La actividad física en el anciano puede mejorar el estado de salud de los más mayores según indica un estudio dirigido desde la UAM (Universidad Autónoma de Madrid) en el que han participado más de 3.500 adultos mayores españoles. La universidad explica en una nota de prensa que la actividad física reduce la mortalidad asociada con la discapacidad física en ancianos.

Estudios anteriores confirmaban que la actividad física en el anciano, practicada de forma regular, previene la discapacidad física, pero se desconocía si una vez padecía la discapacidad la actividad física podría atenuar sus perjuicios para la salud. El trabajo, publicado en Journal of Gerontology: Medical Sciences, analizó si la actividad física regular podría reducir la mortalidad total y por enfermedad cardiovascular en personas mayores con discapacidad física.

Además de evaluar la actividad física de los 3.752 participantes, los investigadores determinaron 5 tipos de discapacidad física: agilidad, movilidad, actividades para atender las necesidades de la casa, actividades diarias globales y actividades de autocuidado. El seguimiento para comprobar qué beneficios tiene la actividad física en el anciano se prolongó durante 17 años.

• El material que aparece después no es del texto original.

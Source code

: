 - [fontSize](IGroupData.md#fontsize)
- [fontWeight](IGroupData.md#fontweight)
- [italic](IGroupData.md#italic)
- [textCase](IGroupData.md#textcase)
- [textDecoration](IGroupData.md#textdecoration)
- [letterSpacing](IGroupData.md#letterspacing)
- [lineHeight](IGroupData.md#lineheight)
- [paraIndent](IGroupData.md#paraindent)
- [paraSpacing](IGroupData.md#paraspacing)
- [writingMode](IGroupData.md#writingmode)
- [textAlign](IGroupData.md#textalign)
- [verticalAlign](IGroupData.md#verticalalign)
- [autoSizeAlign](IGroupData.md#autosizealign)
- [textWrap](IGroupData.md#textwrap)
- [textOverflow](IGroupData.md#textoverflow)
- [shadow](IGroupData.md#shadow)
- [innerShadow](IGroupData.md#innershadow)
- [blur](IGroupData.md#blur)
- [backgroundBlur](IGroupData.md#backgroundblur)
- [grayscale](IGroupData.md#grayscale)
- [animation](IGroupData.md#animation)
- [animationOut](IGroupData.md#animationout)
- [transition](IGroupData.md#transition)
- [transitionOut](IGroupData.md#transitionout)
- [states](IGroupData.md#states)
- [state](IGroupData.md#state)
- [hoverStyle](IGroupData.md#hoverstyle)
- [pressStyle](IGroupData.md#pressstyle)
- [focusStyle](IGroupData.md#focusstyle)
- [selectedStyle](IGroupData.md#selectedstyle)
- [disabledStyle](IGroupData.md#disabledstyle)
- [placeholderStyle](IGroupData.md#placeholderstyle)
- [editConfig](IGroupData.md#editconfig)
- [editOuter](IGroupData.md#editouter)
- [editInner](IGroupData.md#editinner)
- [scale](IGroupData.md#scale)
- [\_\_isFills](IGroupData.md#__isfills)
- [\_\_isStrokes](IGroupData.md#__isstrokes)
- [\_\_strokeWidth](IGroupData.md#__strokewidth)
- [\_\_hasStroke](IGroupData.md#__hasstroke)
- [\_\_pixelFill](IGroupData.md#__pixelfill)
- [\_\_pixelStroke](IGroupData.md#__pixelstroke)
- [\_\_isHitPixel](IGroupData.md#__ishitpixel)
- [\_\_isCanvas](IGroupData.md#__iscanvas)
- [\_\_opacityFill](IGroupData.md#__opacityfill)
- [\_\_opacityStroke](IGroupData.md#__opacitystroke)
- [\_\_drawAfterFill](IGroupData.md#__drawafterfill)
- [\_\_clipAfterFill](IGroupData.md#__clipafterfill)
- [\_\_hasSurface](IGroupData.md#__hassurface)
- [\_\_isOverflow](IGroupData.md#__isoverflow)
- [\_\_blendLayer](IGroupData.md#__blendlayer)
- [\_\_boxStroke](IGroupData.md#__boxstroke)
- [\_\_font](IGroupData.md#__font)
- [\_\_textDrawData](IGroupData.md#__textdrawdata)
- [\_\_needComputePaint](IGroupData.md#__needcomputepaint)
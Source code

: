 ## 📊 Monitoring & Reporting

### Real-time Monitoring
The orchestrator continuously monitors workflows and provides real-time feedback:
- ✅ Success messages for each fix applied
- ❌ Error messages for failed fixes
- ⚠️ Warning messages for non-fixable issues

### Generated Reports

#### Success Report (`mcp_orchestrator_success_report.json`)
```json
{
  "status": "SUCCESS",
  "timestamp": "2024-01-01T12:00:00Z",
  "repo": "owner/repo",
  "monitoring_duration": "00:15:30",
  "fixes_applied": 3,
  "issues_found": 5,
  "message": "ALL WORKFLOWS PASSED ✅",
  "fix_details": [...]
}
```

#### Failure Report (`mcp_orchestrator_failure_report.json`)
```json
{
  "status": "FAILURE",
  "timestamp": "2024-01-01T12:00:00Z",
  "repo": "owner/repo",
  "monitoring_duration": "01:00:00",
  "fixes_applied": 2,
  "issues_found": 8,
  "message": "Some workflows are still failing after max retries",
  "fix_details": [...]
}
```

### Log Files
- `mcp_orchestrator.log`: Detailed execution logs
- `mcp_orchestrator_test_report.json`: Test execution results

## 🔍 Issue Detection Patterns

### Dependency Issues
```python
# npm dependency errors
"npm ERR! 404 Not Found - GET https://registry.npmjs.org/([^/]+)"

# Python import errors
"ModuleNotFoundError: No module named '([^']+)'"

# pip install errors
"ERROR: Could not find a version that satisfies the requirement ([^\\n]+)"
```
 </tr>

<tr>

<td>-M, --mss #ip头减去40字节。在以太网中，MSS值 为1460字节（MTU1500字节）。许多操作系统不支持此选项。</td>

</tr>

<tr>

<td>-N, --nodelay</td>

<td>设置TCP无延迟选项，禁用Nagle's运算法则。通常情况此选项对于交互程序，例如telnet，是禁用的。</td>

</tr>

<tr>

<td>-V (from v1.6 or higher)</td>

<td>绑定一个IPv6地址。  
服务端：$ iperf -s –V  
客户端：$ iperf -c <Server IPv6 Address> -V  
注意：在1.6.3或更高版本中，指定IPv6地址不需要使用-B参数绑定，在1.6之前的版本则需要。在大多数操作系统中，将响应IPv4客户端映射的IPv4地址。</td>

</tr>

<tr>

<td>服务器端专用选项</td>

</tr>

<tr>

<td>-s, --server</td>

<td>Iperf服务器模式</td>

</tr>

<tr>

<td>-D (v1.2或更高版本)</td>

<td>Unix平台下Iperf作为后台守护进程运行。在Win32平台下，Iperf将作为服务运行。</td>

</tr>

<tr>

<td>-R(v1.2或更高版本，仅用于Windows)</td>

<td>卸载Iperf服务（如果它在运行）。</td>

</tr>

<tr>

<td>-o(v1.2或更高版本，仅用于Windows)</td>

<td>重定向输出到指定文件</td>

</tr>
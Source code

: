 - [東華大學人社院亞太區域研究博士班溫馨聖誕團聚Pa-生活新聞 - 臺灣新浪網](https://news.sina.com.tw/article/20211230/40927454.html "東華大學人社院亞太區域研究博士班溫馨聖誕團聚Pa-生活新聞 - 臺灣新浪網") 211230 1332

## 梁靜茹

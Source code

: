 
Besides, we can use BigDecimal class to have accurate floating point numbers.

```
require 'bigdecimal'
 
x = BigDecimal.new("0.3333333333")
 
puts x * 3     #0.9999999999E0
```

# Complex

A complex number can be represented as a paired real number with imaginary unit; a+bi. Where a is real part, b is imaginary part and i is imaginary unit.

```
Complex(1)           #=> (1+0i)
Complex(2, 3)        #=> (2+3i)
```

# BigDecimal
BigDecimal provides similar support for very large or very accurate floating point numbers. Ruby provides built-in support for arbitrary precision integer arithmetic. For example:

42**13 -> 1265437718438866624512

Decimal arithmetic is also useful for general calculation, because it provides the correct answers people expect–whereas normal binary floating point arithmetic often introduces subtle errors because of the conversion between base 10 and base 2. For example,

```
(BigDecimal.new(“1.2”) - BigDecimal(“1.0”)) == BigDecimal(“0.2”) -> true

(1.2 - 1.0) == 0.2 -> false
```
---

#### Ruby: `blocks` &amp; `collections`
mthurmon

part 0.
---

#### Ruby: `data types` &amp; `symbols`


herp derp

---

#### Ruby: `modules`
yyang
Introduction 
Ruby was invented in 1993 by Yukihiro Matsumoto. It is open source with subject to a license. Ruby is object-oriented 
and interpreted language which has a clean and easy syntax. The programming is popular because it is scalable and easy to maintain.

Según los resultados, todos los tipos de discapacidad física se asociaron con mayor mortalidad por cualquier causa y por enfermedad cardiovascular. Por el contrario, realizar actividad física de forma regular se asoció con una reducción del 26-37% de la mortalidad general y del 35-50% de la mortalidad cardiovascular en todos los tipos de discapacidad física.

El investigador de la UAM David Martínez ha destacado que además de mejorar la salud de aquellos ancianos que tenían alguna discapacidad, la práctica de ejercicio físico también benefició a aquellos que no tenían ninguna discapacidad. Según este experto, la discapacidad física es muy frecuente en el adulto mayor: el 40% de las personas de más de 60 años tiene alguna limitación de la movilidad.